A group of five associations, representing the water sector and the nonwoven fabrics industry, announced today that they are working collaboratively on the joint development of a new edition of guidelines that will influence product design and support the marketing of nonwoven products as “flushable,” with no adverse effects on wastewater systems. The associations also announced a meeting to take place March 26th, in Washington, DC, where they will explore the establishment of a collaborative product stewardship initiative to promote greater responsibility for the proper disposal of nonwoven products, including wipes not designed to be flushed.
The association group, which includes INDA, the Association of the Nonwoven Fabrics Industry; NACWA, the National Association of Clean Water Agencies; APWA, the American Public Works Association; WEF, the Water Environment Federation; as well as CWWA, the Canadian Water & Wastewater Association, began developing the new edition on January 27, 2015 and is scheduled to complete the process by July, 2016. The new “Fourth Edition” guidelines will build on the framework of the “Third Edition Guidance Document for Assessing the Flushabiity of Nonwoven Disposable Products,” which is the current voluntary guidance used by the wipes industry. The Third Edition Guidance Document represents a reasonable framework to which new information and collaborative sharing of technical expertise between the wastewater sector and the nonwoven fabrics industry should be applied to further improve the flushability guidelines.

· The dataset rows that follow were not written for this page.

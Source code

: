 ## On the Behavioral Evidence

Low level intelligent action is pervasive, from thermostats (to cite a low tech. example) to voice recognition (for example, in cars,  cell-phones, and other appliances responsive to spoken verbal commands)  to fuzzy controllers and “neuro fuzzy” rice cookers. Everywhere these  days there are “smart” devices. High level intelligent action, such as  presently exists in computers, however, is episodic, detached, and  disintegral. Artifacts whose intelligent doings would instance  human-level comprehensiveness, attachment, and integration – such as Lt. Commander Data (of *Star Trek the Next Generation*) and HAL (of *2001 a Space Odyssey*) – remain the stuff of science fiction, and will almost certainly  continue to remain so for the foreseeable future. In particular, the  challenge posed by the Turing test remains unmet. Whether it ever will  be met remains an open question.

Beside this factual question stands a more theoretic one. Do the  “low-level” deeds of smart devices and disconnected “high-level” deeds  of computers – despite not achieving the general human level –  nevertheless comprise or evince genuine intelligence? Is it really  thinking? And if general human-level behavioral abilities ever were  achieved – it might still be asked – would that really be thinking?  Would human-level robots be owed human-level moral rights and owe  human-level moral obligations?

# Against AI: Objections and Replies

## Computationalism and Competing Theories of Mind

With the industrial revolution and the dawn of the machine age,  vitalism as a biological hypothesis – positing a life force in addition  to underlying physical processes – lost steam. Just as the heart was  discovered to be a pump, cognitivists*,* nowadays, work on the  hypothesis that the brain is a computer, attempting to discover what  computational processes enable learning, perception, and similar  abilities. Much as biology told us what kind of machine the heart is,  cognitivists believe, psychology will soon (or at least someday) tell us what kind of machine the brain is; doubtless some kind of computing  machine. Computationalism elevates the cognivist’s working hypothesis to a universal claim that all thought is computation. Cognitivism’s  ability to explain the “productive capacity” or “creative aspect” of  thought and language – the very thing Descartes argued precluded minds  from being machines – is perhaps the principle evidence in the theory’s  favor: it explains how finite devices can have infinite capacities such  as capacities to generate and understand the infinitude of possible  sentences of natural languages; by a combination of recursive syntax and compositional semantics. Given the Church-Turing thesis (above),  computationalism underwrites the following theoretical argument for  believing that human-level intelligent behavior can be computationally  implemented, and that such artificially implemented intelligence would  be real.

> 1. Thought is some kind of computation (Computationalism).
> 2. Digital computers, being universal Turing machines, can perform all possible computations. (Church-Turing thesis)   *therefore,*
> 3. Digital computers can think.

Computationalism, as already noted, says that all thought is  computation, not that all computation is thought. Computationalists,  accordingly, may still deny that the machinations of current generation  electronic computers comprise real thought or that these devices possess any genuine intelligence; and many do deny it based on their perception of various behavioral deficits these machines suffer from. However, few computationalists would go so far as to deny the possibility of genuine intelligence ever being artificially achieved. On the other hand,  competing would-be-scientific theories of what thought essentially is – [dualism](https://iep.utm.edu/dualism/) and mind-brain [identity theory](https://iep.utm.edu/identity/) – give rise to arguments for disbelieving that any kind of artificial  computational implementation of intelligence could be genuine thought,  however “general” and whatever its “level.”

The primary goal for the March 26th meeting will be to explore opportunities to increase public and consumer awareness about the proper disposal of the nonwoven wipes products, and also to increase the wipes industry’s responsibility over downstream impacts of these products. The meeting will include wastewater sector representatives, as well as the sustainability and marketing leaders of the nonwoven fabrics industry.
Given the issues associated with non-flushable products, the group is eager to get started on these key objectives. “Some nonwoven wipes products are not designed to be flushed but get inappropriately flushed anyway, so INDA is working together with NACWA, APWA, WEF and CWWA to develop improved flushability guidelines and other efforts to help alleviate the problems caused in the wastewater systems,” said INDA President Dave Rousse.
As a group, the associations would like to see improvement in the labeling of wipes that are not designed to be flushed, as well as the development of strategies for a broader consumer education effort about the proper disposal of wipes. “APWA welcomes the collaborative product stewardship process, and the discussions about the products that are commonly flushed and causing problems in wastewater systems,” said APWA Executive Director Peter B. King. “Public works professionals across North America also welcome the improved labeling of products to educate consumers and reduce the amount of non-flushable products in our municipal water systems.
The intent, following the initial product stewardship meeting, is for the associations to develop a roadmap for future activities, including improved product labeling, increased public education, and better consumer information regarding product flushability. Depending on the directions developed during the product stewardship process, the initiative could be expanded to include other consumer products that are commonly flushed and cause problems in wastewater systems, such as paper towels, feminine hygiene products, cotton swabs and other materials.
“NACWA looks forward to working with the wipes industry to help improve consumer awareness about products that should and should not be flushed,” said NACWA Executive Director Ken Kirk. “Toilets are not trash cans, and reducing the amount of inappropriately flushed products will save utilities millions of dollars each year.”
”The burden created by non-flushable products for public wastewater utilities must be reduced,” added WEF Executive Director Eileen O’Neill. “The new flushability guidelines and collaborative efforts to improve product stewardship practices are important steps to reducing negative impacts by improving product design and increasing consumer awareness about what should and should not be flushed.”